PROBLEM: Where the line with "COVERAGE & \$ 0.00 M \\" appears below, start writing out lines exactly, and finish with the line with "TUP & \$ 4.60 M \\", which is included; write out nothing else.

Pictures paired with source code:
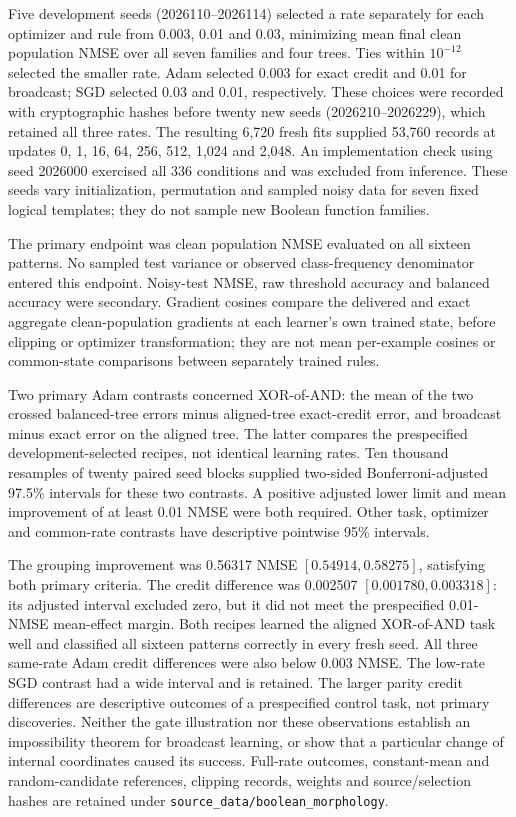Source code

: Five development seeds (2026110--2026114) selected a rate separately for each
optimizer and rule from 0.003, 0.01 and 0.03, minimizing mean final clean
population NMSE over all seven families and four trees. Ties within
$10^{-12}$ selected the smaller rate. Adam selected 0.003 for exact credit
and 0.01 for broadcast; SGD selected 0.03 and 0.01, respectively. These choices were recorded with cryptographic hashes before twenty new
seeds (2026210--2026229), which
retained all three rates. The resulting 6,720 fresh fits supplied 53,760
records at updates 0, 1, 16, 64, 256, 512, 1,024 and 2,048. An implementation check using seed 2026000 exercised all 336 conditions
and was excluded from inference. These seeds vary initialization,
permutation and sampled noisy data for seven fixed logical templates;
they do not sample new Boolean function families.

The primary endpoint was clean population NMSE evaluated on all sixteen
patterns. No sampled test variance or observed class-frequency denominator
entered this endpoint. Noisy-test NMSE, raw threshold accuracy and balanced
accuracy were secondary. Gradient cosines compare the delivered and exact
aggregate clean-population gradients at each learner's own trained state,
before clipping or optimizer transformation; they are not mean per-example
cosines or common-state comparisons between separately trained rules.

Two primary Adam contrasts concerned XOR-of-AND: the mean of the two crossed
balanced-tree errors minus aligned-tree exact-credit error, and broadcast
minus exact error on the aligned tree. The latter compares the
prespecified development-selected recipes, not identical learning rates.
Ten thousand resamples of twenty paired seed blocks supplied two-sided
Bonferroni-adjusted 97.5\% intervals for these two contrasts. A positive
adjusted lower limit and mean improvement of at least 0.01 NMSE were both
required. Other task, optimizer and common-rate contrasts have descriptive
pointwise 95\% intervals.

The grouping improvement was 0.56317 NMSE $[0.54914,0.58275]$, satisfying both
primary criteria. The credit difference was 0.002507
$[0.001780,0.003318]$: its adjusted interval excluded zero, but it did not
meet the prespecified 0.01-NMSE mean-effect margin. Both recipes learned the
aligned XOR-of-AND task well and classified all sixteen patterns correctly
in every fresh seed. All three same-rate Adam credit differences
were also below 0.003 NMSE. The low-rate SGD contrast had a wide interval and
is retained. The larger parity credit differences are descriptive outcomes
of a prespecified control task, not primary discoveries. Neither the gate
illustration nor these observations establish an impossibility theorem for
broadcast learning, or show that a particular change of internal coordinates
caused its success. Full-rate outcomes, constant-mean and random-candidate
references, clipping records, weights and source/selection hashes are retained
under \texttt{source\_data/boolean\_morphology}.

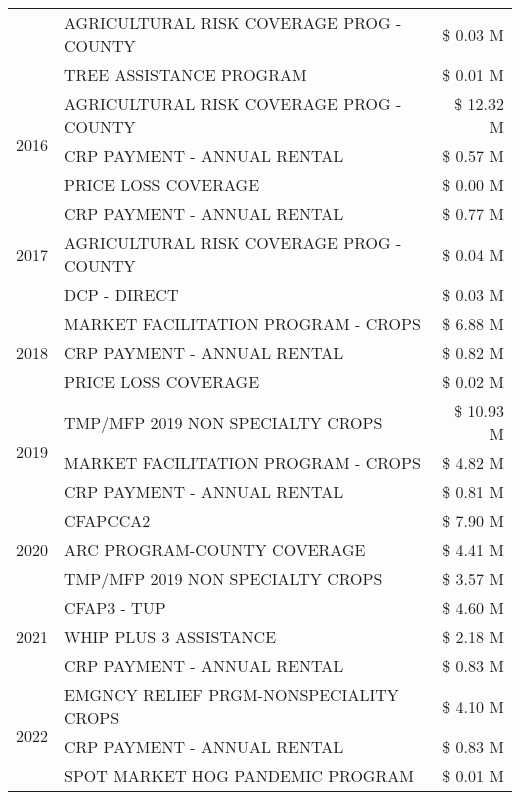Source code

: \begin{tabular}{llr}
 & AGRICULTURAL RISK COVERAGE PROG - COUNTY & \$ 0.03 M \\
 & TREE ASSISTANCE PROGRAM & \$ 0.01 M \\
\cline{1-3}
\multirow[t]{3}{*}{2016} & AGRICULTURAL RISK COVERAGE PROG - COUNTY & \$ 12.32 M \\
 & CRP PAYMENT - ANNUAL RENTAL & \$ 0.57 M \\
 & PRICE LOSS COVERAGE & \$ 0.00 M \\
\cline{1-3}
\multirow[t]{3}{*}{2017} & CRP PAYMENT - ANNUAL RENTAL & \$ 0.77 M \\
 & AGRICULTURAL RISK COVERAGE PROG - COUNTY & \$ 0.04 M \\
 & DCP - DIRECT & \$ 0.03 M \\
\cline{1-3}
\multirow[t]{3}{*}{2018} & MARKET FACILITATION PROGRAM - CROPS & \$ 6.88 M \\
 & CRP PAYMENT - ANNUAL RENTAL & \$ 0.82 M \\
 & PRICE LOSS COVERAGE & \$ 0.02 M \\
\cline{1-3}
\multirow[t]{3}{*}{2019} & TMP/MFP 2019 NON SPECIALTY CROPS & \$ 10.93 M \\
 & MARKET FACILITATION PROGRAM - CROPS & \$ 4.82 M \\
 & CRP PAYMENT - ANNUAL RENTAL & \$ 0.81 M \\
\cline{1-3}
\multirow[t]{3}{*}{2020} & CFAPCCA2 & \$ 7.90 M \\
 & ARC PROGRAM-COUNTY COVERAGE & \$ 4.41 M \\
 & TMP/MFP 2019 NON SPECIALTY CROPS & \$ 3.57 M \\
\cline{1-3}
\multirow[t]{3}{*}{2021} & CFAP3 - TUP & \$ 4.60 M \\
 & WHIP PLUS 3 ASSISTANCE & \$ 2.18 M \\
 & CRP PAYMENT - ANNUAL RENTAL & \$ 0.83 M \\
\cline{1-3}
\multirow[t]{3}{*}{2022} & EMGNCY RELIEF PRGM-NONSPECIALITY CROPS & \$ 4.10 M \\
 & CRP PAYMENT - ANNUAL RENTAL & \$ 0.83 M \\
 & SPOT MARKET HOG PANDEMIC PROGRAM & \$ 0.01 M \\
\cline{1-3}
\bottomrule
\end{tabular}
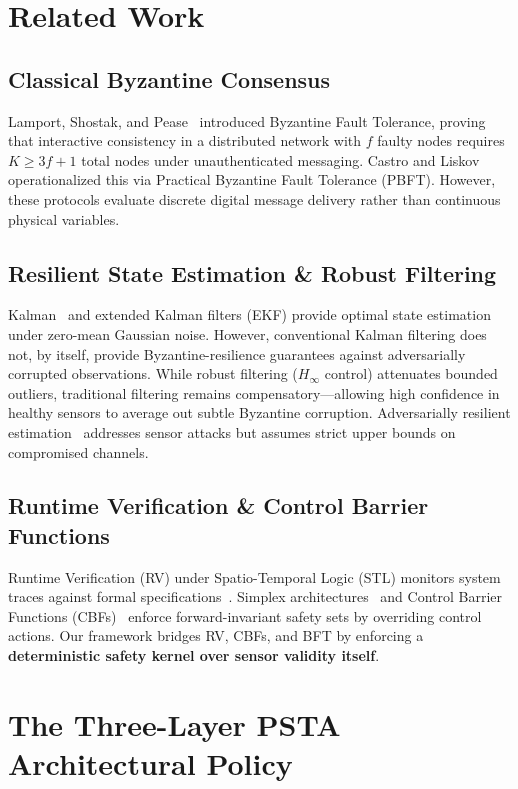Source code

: \documentclass[conference]{IEEEtran}
\begin{document}
\section{Related Work}

\subsection{Classical Byzantine Consensus}
Lamport, Shostak, and Pease~\cite{lamport1982byzantine} introduced Byzantine Fault Tolerance, proving that interactive consistency in a distributed network with $f$ faulty nodes requires $K \ge 3f + 1$ total nodes under unauthenticated messaging. Castro and Liskov~\cite{castro2002pbft} operationalized this via Practical Byzantine Fault Tolerance (PBFT). However, these protocols evaluate discrete digital message delivery rather than continuous physical variables.

\subsection{Resilient State Estimation \& Robust Filtering}
Kalman~\cite{kalman1960new} and extended Kalman filters (EKF) provide optimal state estimation under zero-mean Gaussian noise. However, conventional Kalman filtering does not, by itself, provide Byzantine-resilience guarantees against adversarially corrupted observations. While robust filtering ($H_\infty$ control) attenuates bounded outliers, traditional filtering remains compensatory---allowing high confidence in healthy sensors to average out subtle Byzantine corruption. Adversarially resilient estimation~\cite{pasqualetti2013attack, fawzi2014secure} addresses sensor attacks but assumes strict upper bounds on compromised channels.

\subsection{Runtime Verification \& Control Barrier Functions}
Runtime Verification (RV) under Spatio-Temporal Logic (STL) monitors system traces against formal specifications~\cite{deshmukh2017stl}. Simplex architectures~\cite{seto1998simplex} and Control Barrier Functions (CBFs)~\cite{ames2019cbf} enforce forward-invariant safety sets by overriding control actions. Our framework bridges RV, CBFs, and BFT by enforcing a \textbf{deterministic safety kernel over sensor validity itself}.

\section{The Three-Layer PSTA Architectural Policy}
\end{document}
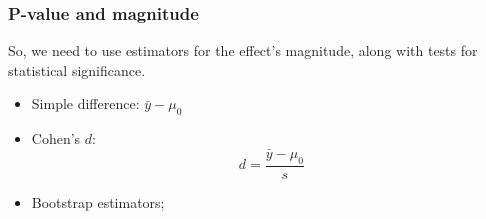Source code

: \documentclass[10pt]{beamer}
\begin{document}
\begin{frame}
  \frametitle{P-value and magnitude}

  \begin{block}{}
    So, we need to use estimators for the effect's magnitude, along
    with tests for statistical significance.
  \end{block}
  \begin{itemize}
  \item Simple difference: $\bar{y} - \mu_0$
  \item Cohen's $d$: 
    \begin{equation*}
      d = \frac{\bar{y} - \mu_0}{s}
    \end{equation*}
  \item Bootstrap estimators;    
  \end{itemize}
\end{frame}
\end{document}

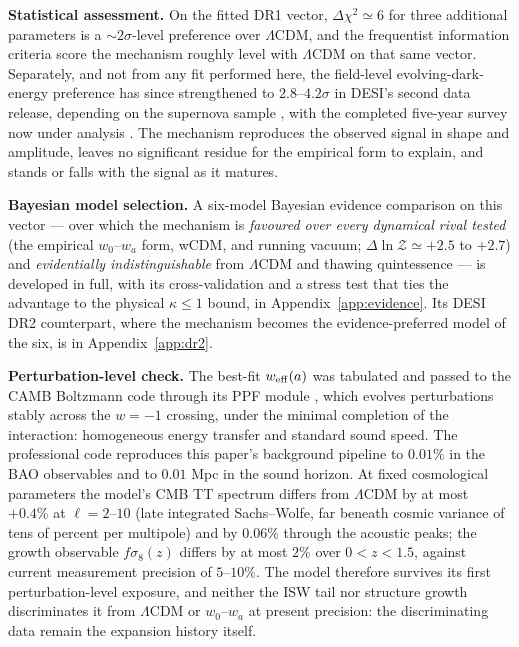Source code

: \documentclass[11pt,a4paper]{article}
\newcommand{\lcdm}{\ensuremath{\Lambda}CDM}
\newcommand{\weff}{w_{\rm eff}}
\begin{document}
\textbf{Statistical assessment.} On the fitted DR1 vector, $\Delta\chi^2\simeq6$ for three additional parameters is a $\sim2\sigma$-level preference over \lcdm{}, and the frequentist information criteria score the mechanism roughly level with \lcdm{} on that same vector. Separately, and not from any fit performed here, the field-level evolving-dark-energy preference has since strengthened to $2.8$--$4.2\sigma$ in DESI's second data release, depending on the supernova sample \citep{DESI_DR2}, with the completed five-year survey now under analysis \citep{DESI_completion}. The mechanism reproduces the observed signal in shape and amplitude, leaves no significant residue for the empirical form to explain, and stands or falls with the signal as it matures.

\textbf{Bayesian model selection.} A six-model Bayesian evidence comparison on this vector --- over which the mechanism is \emph{favoured over every dynamical rival tested} (the empirical $w_0$--$w_a$ form, wCDM, and running vacuum; $\Delta\ln\mathcal{Z}\simeq+2.5$ to $+2.7$) and \emph{evidentially indistinguishable} from \lcdm{} and thawing quintessence --- is developed in full, with its cross-validation and a stress test that ties the advantage to the physical $\kappa\le1$ bound, in Appendix~\ref{app:evidence}. Its DESI DR2 counterpart, where the mechanism becomes the evidence-preferred model of the six, is in Appendix~\ref{app:dr2}.

\textbf{Perturbation-level check.} The best-fit $\weff(a)$ was tabulated and passed to the CAMB Boltzmann code \citep{CAMB} through its PPF module \citep{PPF}, which evolves perturbations stably across the $w=-1$ crossing, under the minimal completion of the interaction: homogeneous energy transfer and standard sound speed. The professional code reproduces this paper's background pipeline to $0.01\%$ in the BAO observables and to $0.01$ Mpc in the sound horizon. At fixed cosmological parameters the model's CMB TT spectrum differs from \lcdm{} by at most $+0.4\%$ at $\ell=2$--$10$ (late integrated Sachs--Wolfe, far beneath cosmic variance of tens of percent per multipole) and by $0.06\%$ through the acoustic peaks; the growth observable $f\sigma_8(z)$ differs by at most $2\%$ over $0<z<1.5$, against current measurement precision of $5$--$10\%$. The model therefore survives its first perturbation-level exposure, and neither the ISW tail nor structure growth discriminates it from \lcdm{} or $w_0$--$w_a$ at present precision: the discriminating data remain the expansion history itself.
\end{document}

TASK RESPONSE:
 & PRICE LOSS COVERAGE & \$ 0.00 M \\
\cline{1-3}
\multirow[t]{3}{*}{2017} & CRP PAYMENT - ANNUAL RENTAL & \$ 0.77 M \\
 & AGRICULTURAL RISK COVERAGE PROG - COUNTY & \$ 0.04 M \\
 & DCP - DIRECT & \$ 0.03 M \\
\cline{1-3}
\multirow[t]{3}{*}{2018} & MARKET FACILITATION PROGRAM - CROPS & \$ 6.88 M \\
 & CRP PAYMENT - ANNUAL RENTAL & \$ 0.82 M \\
 & PRICE LOSS COVERAGE & \$ 0.02 M \\
\cline{1-3}
\multirow[t]{3}{*}{2019} & TMP/MFP 2019 NON SPECIALTY CROPS & \$ 10.93 M \\
 & MARKET FACILITATION PROGRAM - CROPS & \$ 4.82 M \\
 & CRP PAYMENT - ANNUAL RENTAL & \$ 0.81 M \\
\cline{1-3}
\multirow[t]{3}{*}{2020} & CFAPCCA2 & \$ 7.90 M \\
 & ARC PROGRAM-COUNTY COVERAGE & \$ 4.41 M \\
 & TMP/MFP 2019 NON SPECIALTY CROPS & \$ 3.57 M \\
\cline{1-3}
\multirow[t]{3}{*}{2021} & CFAP3 - TUP & \$ 4.60 M \\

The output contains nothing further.